I suoi ruoli spaziavano dal giornalista del Washington Post, Bob Woodward, a un montanaro in “Jeremiah Johnson” fino a un agente doppiogiochista nel Marvel Cinematic Universe, e tra i suoi co-protagonisti figuravano Jane Fonda, Meryl Streep e Tom Cruise. Ma il suo partner sullo schermo più famoso era il suo vecchio amico, attivista e burlone Paul Newman, con i loro film che rappresentavano una variante del loro caldo e provocatorio rapporto fuori dallo schermo. Collaborò con lui anche nel film vincitore dell'Oscar per il miglior film del 1973, “La stangata”, che valse a Redford una nomination come miglior attore per il ruolo di un giovane truffatore nella Chicago degli anni '30.
Redford aveva visto Hollywood diventare più cauta e autoritaria durante gli anni '70 e voleva recuperare lo spirito creativo della prima parte del decennio. Il Sundance era stato creato per coltivare nuovi talenti lontano dalle pressioni di Hollywood, con l'istituto che fungeva da palestra e il festival, con sede a Park City, nello Utah, dove Redford aveva acquistato un terreno con la speranza iniziale di aprire una stazione sciistica. Park City divenne invece un luogo di scoperta per registi precedentemente sconosciuti come Quentin Tarantino, Steven Soderbergh, Paul Thomas Anderson e Darren Aronofsky.

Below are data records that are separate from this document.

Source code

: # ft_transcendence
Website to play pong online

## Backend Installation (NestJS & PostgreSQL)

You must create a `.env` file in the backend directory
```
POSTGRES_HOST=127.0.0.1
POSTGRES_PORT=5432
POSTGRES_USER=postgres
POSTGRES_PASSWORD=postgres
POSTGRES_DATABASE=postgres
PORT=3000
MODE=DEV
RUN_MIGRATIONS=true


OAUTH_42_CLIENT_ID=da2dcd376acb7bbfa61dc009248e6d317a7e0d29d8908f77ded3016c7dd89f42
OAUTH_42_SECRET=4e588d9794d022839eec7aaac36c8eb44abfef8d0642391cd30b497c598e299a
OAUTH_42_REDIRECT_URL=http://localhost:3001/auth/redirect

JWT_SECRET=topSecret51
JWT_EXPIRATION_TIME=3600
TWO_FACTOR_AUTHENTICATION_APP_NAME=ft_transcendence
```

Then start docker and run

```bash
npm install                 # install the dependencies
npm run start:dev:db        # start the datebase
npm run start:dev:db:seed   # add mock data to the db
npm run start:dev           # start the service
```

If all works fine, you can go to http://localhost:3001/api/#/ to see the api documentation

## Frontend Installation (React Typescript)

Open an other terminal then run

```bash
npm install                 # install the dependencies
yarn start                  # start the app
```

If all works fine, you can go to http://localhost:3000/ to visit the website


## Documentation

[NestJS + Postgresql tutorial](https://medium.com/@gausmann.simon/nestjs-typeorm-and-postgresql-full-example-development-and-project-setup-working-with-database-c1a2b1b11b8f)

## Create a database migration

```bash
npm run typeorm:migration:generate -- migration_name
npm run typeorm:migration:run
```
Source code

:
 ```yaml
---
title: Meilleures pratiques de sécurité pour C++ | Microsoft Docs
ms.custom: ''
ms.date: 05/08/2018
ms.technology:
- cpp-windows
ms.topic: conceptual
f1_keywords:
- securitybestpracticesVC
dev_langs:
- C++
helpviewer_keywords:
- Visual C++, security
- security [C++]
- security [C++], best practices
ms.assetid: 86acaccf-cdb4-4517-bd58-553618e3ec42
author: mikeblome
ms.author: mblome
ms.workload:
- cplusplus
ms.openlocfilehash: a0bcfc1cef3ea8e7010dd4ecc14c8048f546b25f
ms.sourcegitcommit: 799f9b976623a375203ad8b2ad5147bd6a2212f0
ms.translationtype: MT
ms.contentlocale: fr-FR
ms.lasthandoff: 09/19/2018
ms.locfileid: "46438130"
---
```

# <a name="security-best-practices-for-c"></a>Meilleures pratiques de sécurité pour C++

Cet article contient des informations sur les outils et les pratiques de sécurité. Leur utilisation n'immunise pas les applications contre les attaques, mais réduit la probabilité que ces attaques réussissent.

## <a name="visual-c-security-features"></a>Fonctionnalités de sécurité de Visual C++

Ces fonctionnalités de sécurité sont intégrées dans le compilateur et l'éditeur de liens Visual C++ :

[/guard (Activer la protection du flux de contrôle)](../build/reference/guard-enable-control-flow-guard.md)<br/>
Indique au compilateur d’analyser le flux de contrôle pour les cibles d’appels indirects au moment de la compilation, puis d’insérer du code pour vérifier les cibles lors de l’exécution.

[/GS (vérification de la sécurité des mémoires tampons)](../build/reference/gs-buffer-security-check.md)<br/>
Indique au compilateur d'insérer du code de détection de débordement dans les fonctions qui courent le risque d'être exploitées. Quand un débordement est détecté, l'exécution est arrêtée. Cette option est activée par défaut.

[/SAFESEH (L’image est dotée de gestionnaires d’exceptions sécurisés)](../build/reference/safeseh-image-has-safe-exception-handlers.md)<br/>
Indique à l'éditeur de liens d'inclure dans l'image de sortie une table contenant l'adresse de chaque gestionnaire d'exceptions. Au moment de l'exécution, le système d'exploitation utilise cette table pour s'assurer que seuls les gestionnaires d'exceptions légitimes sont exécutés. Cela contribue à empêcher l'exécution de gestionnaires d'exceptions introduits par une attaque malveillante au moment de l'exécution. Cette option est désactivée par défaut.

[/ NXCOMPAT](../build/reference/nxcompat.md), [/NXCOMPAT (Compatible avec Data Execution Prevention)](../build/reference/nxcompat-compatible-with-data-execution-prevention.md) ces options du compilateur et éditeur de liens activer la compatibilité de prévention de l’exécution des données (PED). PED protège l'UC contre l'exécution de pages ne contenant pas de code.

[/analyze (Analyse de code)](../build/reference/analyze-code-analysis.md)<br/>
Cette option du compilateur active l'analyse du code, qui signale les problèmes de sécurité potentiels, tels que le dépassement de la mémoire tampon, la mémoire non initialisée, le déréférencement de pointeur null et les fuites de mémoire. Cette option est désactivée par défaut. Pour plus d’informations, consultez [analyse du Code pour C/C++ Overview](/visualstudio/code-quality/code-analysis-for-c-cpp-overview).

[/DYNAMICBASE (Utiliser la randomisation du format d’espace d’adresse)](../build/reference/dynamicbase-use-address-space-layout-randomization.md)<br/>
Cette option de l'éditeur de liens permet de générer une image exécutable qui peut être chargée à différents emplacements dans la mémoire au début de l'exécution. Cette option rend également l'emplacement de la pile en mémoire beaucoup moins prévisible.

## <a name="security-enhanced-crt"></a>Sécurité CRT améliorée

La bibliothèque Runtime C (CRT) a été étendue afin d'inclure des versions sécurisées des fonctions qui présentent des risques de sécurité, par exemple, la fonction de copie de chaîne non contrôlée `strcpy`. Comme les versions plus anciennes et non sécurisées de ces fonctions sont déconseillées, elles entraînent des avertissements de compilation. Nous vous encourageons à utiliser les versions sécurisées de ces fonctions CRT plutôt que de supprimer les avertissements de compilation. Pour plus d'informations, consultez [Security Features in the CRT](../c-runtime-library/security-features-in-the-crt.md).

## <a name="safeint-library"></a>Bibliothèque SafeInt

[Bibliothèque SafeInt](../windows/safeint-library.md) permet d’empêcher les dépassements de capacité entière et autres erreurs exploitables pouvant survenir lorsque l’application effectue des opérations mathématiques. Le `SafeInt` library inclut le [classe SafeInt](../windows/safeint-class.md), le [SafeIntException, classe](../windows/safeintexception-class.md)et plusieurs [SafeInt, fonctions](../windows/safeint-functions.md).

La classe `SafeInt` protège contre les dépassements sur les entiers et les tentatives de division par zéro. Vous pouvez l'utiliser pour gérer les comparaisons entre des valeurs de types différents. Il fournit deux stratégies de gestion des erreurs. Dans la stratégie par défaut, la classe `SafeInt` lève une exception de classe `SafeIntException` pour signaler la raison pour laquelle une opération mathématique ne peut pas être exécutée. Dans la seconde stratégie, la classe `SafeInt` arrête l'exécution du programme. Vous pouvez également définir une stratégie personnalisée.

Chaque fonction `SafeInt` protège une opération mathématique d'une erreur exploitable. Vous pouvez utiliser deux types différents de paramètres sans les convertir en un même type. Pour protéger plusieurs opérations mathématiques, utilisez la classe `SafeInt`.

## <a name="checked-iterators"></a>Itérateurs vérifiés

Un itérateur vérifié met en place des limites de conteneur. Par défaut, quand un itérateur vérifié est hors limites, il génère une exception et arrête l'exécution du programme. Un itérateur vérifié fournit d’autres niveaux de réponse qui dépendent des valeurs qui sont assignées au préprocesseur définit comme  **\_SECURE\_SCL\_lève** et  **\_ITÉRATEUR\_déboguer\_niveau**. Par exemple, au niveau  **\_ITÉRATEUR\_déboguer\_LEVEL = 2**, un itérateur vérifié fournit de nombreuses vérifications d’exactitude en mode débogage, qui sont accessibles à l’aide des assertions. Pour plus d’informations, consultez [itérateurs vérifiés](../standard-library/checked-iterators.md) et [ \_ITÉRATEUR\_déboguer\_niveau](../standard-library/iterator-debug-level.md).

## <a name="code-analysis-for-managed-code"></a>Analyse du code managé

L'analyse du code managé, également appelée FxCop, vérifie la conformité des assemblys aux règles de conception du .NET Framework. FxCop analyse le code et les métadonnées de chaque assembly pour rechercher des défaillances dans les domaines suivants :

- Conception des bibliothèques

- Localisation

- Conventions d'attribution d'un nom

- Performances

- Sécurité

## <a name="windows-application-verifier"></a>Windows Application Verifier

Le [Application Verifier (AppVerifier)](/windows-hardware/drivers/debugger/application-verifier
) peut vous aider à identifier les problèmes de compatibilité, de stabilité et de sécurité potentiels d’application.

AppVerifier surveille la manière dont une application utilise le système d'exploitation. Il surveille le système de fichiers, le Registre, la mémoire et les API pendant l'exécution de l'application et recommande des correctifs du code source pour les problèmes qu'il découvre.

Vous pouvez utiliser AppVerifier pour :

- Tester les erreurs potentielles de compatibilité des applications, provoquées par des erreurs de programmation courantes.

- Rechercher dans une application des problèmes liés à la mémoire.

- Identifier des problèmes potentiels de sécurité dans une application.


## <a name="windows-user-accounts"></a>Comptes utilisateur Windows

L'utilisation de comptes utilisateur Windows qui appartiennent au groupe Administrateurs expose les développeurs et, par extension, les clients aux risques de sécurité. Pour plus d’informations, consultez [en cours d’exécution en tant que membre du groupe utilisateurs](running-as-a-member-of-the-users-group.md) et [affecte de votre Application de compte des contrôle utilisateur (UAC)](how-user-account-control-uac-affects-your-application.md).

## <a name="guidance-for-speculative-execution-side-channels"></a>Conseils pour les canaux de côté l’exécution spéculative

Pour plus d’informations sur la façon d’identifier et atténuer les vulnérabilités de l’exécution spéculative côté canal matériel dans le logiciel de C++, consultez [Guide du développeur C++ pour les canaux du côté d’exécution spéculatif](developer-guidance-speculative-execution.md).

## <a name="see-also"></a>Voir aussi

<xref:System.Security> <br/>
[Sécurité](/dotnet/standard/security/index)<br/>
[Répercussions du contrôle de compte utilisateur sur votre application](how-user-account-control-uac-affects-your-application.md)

Redford prediligeva il genere drammatico mainstream sia come attore che come regista, sebbene sia apparso anche in diverse opere di narrativa politica. Satirizzò la campagna elettorale nei panni di un idealista candidato alla carica di senatore degli Stati Uniti in “Il candidato” del 1972 e pronunciò una delle battute finali più memorabili, "Cosa facciamo ora?", dopo che il suo personaggio riesce a vincere.
Recitò nei panni di Woodward, accanto a Carl Bernstein interpretato da Dustin Hoffman, in 'Tutti gli uomini del presidente' del 1976, la storia dei giornalisti del Washington Post la cui inchiesta sul Watergate contribuì a far cadere il presidente Richard Nixon. E chi non se lo ricorda, sposino bellissimo e biondo in coppia con una stupenda Jane Fonda nel celebre film "A piedi nudi nel parco (Barefoot in the Park)" film del 1967 diretto da Gene Saks, tratto dall'omonima commedia teatrale di Neil Simon?
Con “Leoni per agnelli” del 2007, Redford tornò alla regia in una saga che vede protagoniste un membro del Congresso (Tom Cruise), una giornalista (Meryl Streep) e un accademico (Redford) le cui vite si intrecciano nella guerra al terrorismo in Afghanistan. L'indipendenza era la sua parola d'ordine.